À cette phrase-geste du grand historien moderniste Pierre Chaunu (1923-2009) à propos de l'empereur du Saint-Empire romain-germanique Charles Quint, celle d'André Sirota (1941-), psychosociologue, professeur d'université spécialisé en psychopathologie sociale clinique, consultant externe auprès de groupes divers, et survivant de la Shoah, fait écho :

» Qu'est-ce qu'un être humain ?

» C'et une personne capable d'être sensible et attentive à ce qu'elle ressent en présence des autres et d'en dire quelque chose, tout en étant sensible, attentive et intéressée, à ce que les autres ressentent de bien différent dans une même situation, dans un même lieu.

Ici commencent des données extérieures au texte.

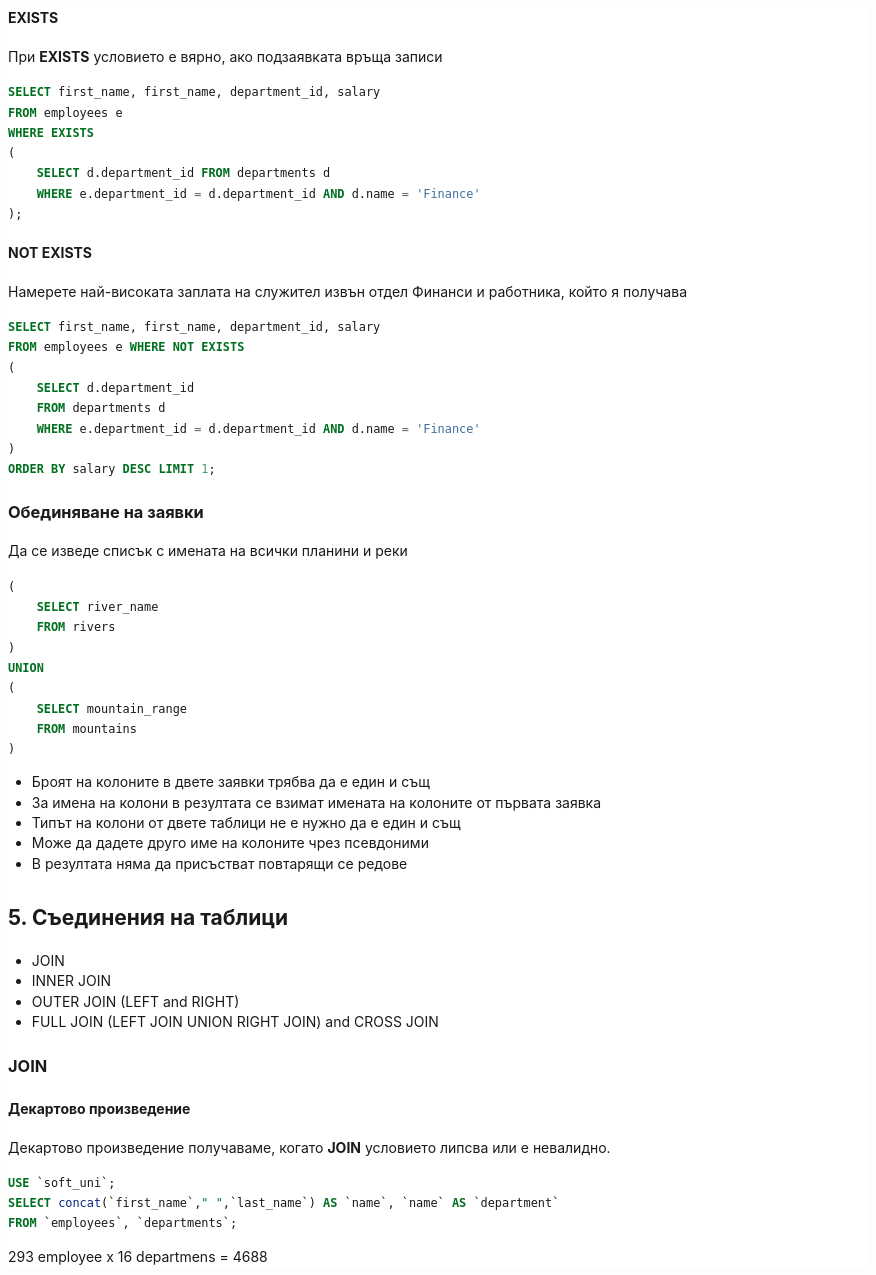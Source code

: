 #### EXISTS
При **EXISTS** условието е вярно, ако подзаявката връща записи
```sql
SELECT first_name, first_name, department_id, salary 
FROM employees e 
WHERE EXISTS
( 
	SELECT d.department_id FROM departments d
	WHERE e.department_id = d.department_id AND d.name = 'Finance' 
);
```

#### NOT EXISTS
Намерете най-високата заплата на служител извън отдел Финанси и работника, който я получава
```sql
SELECT first_name, first_name, department_id, salary 
FROM employees e WHERE NOT EXISTS
( 
	SELECT d.department_id 
	FROM departments d
	WHERE e.department_id = d.department_id AND d.name = 'Finance' 
)
ORDER BY salary DESC LIMIT 1;
```

### Обединяване на заявки
Да се изведе списък с имената на всички планини и реки
```sql
(
	SELECT river_name 
	FROM rivers
) 
UNION 
(
	SELECT mountain_range 
	FROM mountains
)
```
- Броят на колоните в двете заявки трябва да е един и същ
- За имена на колони в резултата се взимат имената на колоните от първата заявка
- Типът на колони от двете таблици не е нужно да е един и същ
- Може да дадете друго име на колоните чрез псевдоними
- В резултата няма да присъстват повтарящи се редове

## 5. Съединения на таблици 
- JOIN
- INNER JOIN
- OUTER JOIN (LEFT and RIGHT)
- FULL JOIN (LEFT JOIN UNION RIGHT JOIN) and CROSS JOIN

### JOIN
#### Декартово произведение
Декартово произведение получаваме, когато **JOIN** условието липсва или е невалидно.
```sql
USE `soft_uni`;
SELECT concat(`first_name`," ",`last_name`) AS `name`, `name` AS `department`
FROM `employees`, `departments`;
```
293 employee x 16 departmens = 4688
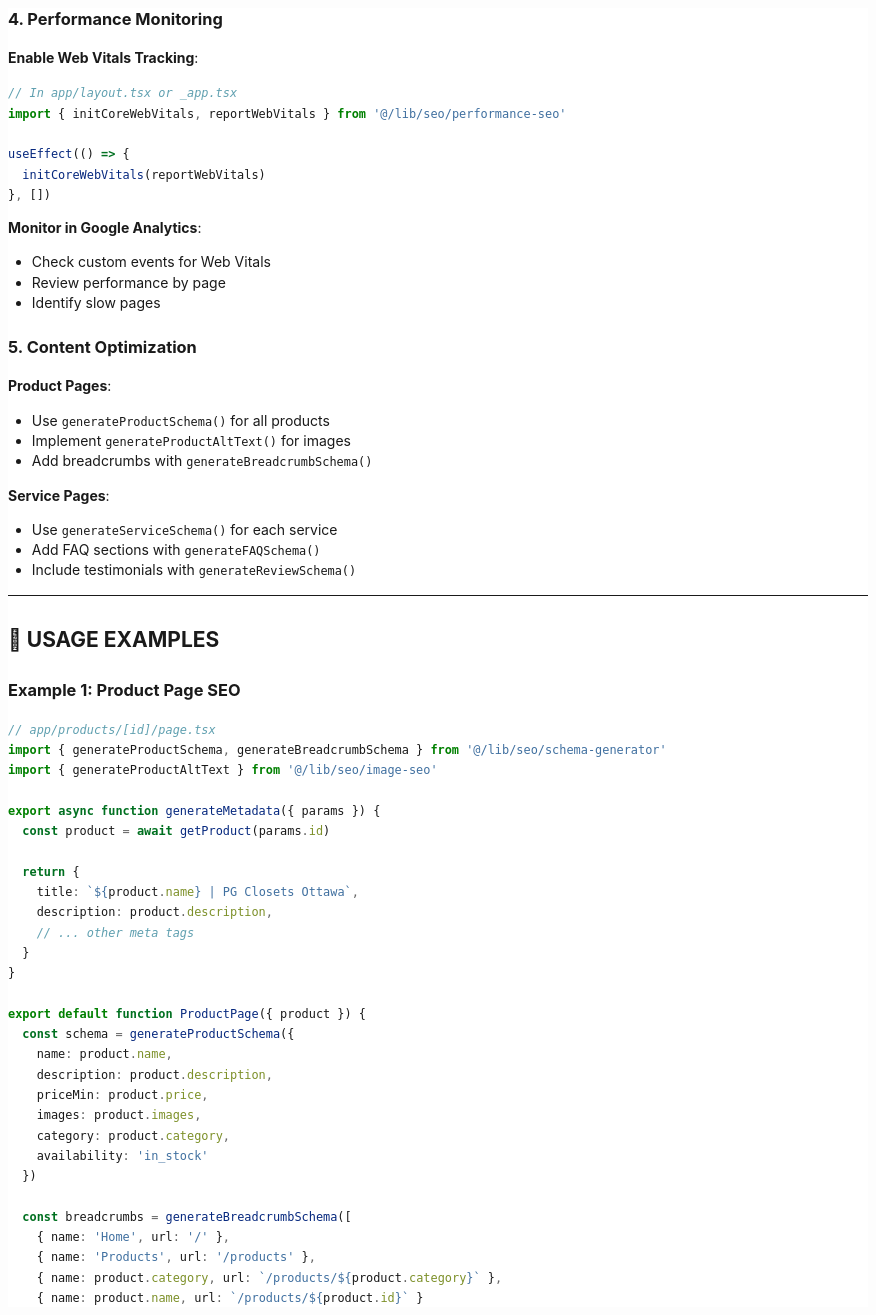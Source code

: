 ### 4. Performance Monitoring

**Enable Web Vitals Tracking**:
```typescript
// In app/layout.tsx or _app.tsx
import { initCoreWebVitals, reportWebVitals } from '@/lib/seo/performance-seo'

useEffect(() => {
  initCoreWebVitals(reportWebVitals)
}, [])
```

**Monitor in Google Analytics**:
- Check custom events for Web Vitals
- Review performance by page
- Identify slow pages

### 5. Content Optimization

**Product Pages**:
- Use `generateProductSchema()` for all products
- Implement `generateProductAltText()` for images
- Add breadcrumbs with `generateBreadcrumbSchema()`

**Service Pages**:
- Use `generateServiceSchema()` for each service
- Add FAQ sections with `generateFAQSchema()`
- Include testimonials with `generateReviewSchema()`

---

## 🔧 USAGE EXAMPLES

### Example 1: Product Page SEO

```typescript
// app/products/[id]/page.tsx
import { generateProductSchema, generateBreadcrumbSchema } from '@/lib/seo/schema-generator'
import { generateProductAltText } from '@/lib/seo/image-seo'

export async function generateMetadata({ params }) {
  const product = await getProduct(params.id)

  return {
    title: `${product.name} | PG Closets Ottawa`,
    description: product.description,
    // ... other meta tags
  }
}

export default function ProductPage({ product }) {
  const schema = generateProductSchema({
    name: product.name,
    description: product.description,
    priceMin: product.price,
    images: product.images,
    category: product.category,
    availability: 'in_stock'
  })

  const breadcrumbs = generateBreadcrumbSchema([
    { name: 'Home', url: '/' },
    { name: 'Products', url: '/products' },
    { name: product.category, url: `/products/${product.category}` },
    { name: product.name, url: `/products/${product.id}` }
```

» C'est une personne capable de reconnaître la réalité de la multiplicité des individus et du semblable, sans se sentir mise en danger, et poussée au parricide ou au fratricide. Ce que l'on peut, bien entendu, décliner au féminin.

» L'humanité en chacun.e n'est pas un acquis venant avec la naissance. C'est une capacité potentielle complexe. Elle peut se déployer et s'apprendre, si on veut se construire avec elle. Si on veut la transmettre. Le processus d'humanisation en chacun, en chacun d'entre nous, est un long chemin plein d'obstacles.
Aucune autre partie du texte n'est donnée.